According to ABC News, Commonwealth Bank believes that iron ore prices could be heading to $100 per ton. Speaking about the court order leading to the suspension of ~30 million tons of iron ore production for Vale, Commonwealth analyst Vivek Dhar said, “An additional supply disruption of around 30Mtpa could see iron ore prices spike above US$100/tonne.” However, he isn’t that sure about the longevity of the price spike, as Vale might be able to overturn the court ruling, and China’s (FXI) slowdown could keep a lid on commodity prices.

Credit Suisse, Citi, and Goldman Sachs

Credit Suisse (CS) expects iron ore prices to rally further as Chinese markets open next week following the Chinese New Year break.
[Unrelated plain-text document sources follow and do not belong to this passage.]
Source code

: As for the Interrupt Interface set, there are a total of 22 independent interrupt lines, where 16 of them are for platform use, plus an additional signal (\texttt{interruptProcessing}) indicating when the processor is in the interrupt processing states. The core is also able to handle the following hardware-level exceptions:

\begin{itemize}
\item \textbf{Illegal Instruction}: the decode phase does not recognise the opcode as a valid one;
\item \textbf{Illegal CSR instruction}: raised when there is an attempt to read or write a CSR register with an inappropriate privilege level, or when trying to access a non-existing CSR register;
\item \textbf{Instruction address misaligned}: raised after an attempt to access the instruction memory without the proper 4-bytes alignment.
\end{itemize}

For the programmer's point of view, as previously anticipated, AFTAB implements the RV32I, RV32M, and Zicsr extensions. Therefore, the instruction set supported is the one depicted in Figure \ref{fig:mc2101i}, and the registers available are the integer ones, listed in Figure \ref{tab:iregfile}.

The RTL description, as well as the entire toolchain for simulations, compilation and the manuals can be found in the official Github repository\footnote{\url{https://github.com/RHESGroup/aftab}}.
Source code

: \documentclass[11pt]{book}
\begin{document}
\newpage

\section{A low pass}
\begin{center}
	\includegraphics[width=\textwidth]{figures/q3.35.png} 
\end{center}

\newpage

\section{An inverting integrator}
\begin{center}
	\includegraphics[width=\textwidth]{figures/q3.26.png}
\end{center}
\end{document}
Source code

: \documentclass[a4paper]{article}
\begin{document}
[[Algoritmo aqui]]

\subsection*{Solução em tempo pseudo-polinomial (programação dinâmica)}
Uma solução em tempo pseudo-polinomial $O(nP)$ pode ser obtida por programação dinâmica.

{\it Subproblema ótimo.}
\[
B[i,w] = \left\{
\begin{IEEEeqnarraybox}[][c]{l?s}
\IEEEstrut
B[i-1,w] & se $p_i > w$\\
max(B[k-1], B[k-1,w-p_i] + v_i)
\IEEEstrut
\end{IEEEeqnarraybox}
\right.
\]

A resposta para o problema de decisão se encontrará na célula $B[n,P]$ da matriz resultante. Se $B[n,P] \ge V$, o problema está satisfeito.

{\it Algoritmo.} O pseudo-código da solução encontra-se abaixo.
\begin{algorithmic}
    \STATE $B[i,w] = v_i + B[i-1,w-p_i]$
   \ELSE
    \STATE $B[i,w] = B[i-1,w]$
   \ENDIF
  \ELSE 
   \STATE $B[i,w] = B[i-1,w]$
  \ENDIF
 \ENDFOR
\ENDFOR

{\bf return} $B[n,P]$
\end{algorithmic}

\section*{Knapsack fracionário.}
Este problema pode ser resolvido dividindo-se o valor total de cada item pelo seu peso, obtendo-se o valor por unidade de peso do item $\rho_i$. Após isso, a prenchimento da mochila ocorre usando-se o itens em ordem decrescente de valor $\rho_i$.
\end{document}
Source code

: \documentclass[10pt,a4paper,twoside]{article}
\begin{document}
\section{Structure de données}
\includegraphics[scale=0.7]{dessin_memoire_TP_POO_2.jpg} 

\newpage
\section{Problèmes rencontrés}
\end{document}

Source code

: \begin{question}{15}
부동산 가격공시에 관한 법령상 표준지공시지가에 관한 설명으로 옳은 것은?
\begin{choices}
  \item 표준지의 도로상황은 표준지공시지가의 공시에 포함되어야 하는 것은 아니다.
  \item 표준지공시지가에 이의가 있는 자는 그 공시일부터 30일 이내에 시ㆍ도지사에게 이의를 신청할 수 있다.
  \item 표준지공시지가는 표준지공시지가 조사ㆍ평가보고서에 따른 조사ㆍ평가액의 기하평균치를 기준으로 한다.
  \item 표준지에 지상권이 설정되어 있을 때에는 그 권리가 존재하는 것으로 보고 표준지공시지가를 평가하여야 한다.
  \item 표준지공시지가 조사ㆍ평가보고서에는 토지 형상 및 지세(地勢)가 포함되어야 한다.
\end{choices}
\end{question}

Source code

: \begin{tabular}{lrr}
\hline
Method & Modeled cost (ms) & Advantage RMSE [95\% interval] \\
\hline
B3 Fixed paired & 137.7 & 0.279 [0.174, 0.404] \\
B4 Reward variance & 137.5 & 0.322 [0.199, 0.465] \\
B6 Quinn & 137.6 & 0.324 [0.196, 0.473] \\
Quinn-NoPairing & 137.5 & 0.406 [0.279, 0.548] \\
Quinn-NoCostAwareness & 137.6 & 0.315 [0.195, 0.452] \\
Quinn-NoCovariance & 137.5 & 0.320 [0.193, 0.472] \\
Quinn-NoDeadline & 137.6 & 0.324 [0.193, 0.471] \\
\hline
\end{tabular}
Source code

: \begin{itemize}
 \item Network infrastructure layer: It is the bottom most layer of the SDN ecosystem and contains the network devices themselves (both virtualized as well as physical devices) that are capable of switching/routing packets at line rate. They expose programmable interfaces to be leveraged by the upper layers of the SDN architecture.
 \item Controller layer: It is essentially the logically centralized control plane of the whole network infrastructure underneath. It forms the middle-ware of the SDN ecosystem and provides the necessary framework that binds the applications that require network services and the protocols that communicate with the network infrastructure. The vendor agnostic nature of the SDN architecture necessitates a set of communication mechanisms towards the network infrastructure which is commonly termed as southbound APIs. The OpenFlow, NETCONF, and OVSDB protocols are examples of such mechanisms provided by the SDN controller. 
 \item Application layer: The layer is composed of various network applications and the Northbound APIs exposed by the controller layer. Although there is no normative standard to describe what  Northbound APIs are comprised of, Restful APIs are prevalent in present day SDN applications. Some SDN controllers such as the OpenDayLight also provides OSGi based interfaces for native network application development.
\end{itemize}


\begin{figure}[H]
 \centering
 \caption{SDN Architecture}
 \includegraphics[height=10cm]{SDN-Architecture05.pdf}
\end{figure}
Credit Suisse said, “Three digits looks within reach.”

Citigroup (C) has increased its iron ore price estimate for 2019 by 40% to $88 per ton. It sees tighter regulations in the industry following Vale’s dam burst, which should curtail production elsewhere.

While Goldman Sachs (GS) agrees that iron ore prices should remain elevated in the short term, as supply cannot be adjusted promptly, it expects supply to ramp up in the medium to long term, leading prices to fall back to $60 per ton by 2021.

Higher iron ore prices will be positive for BHP Billiton (BHP), Rio Tinto (RIO), and Cleveland-Cliffs (CLF).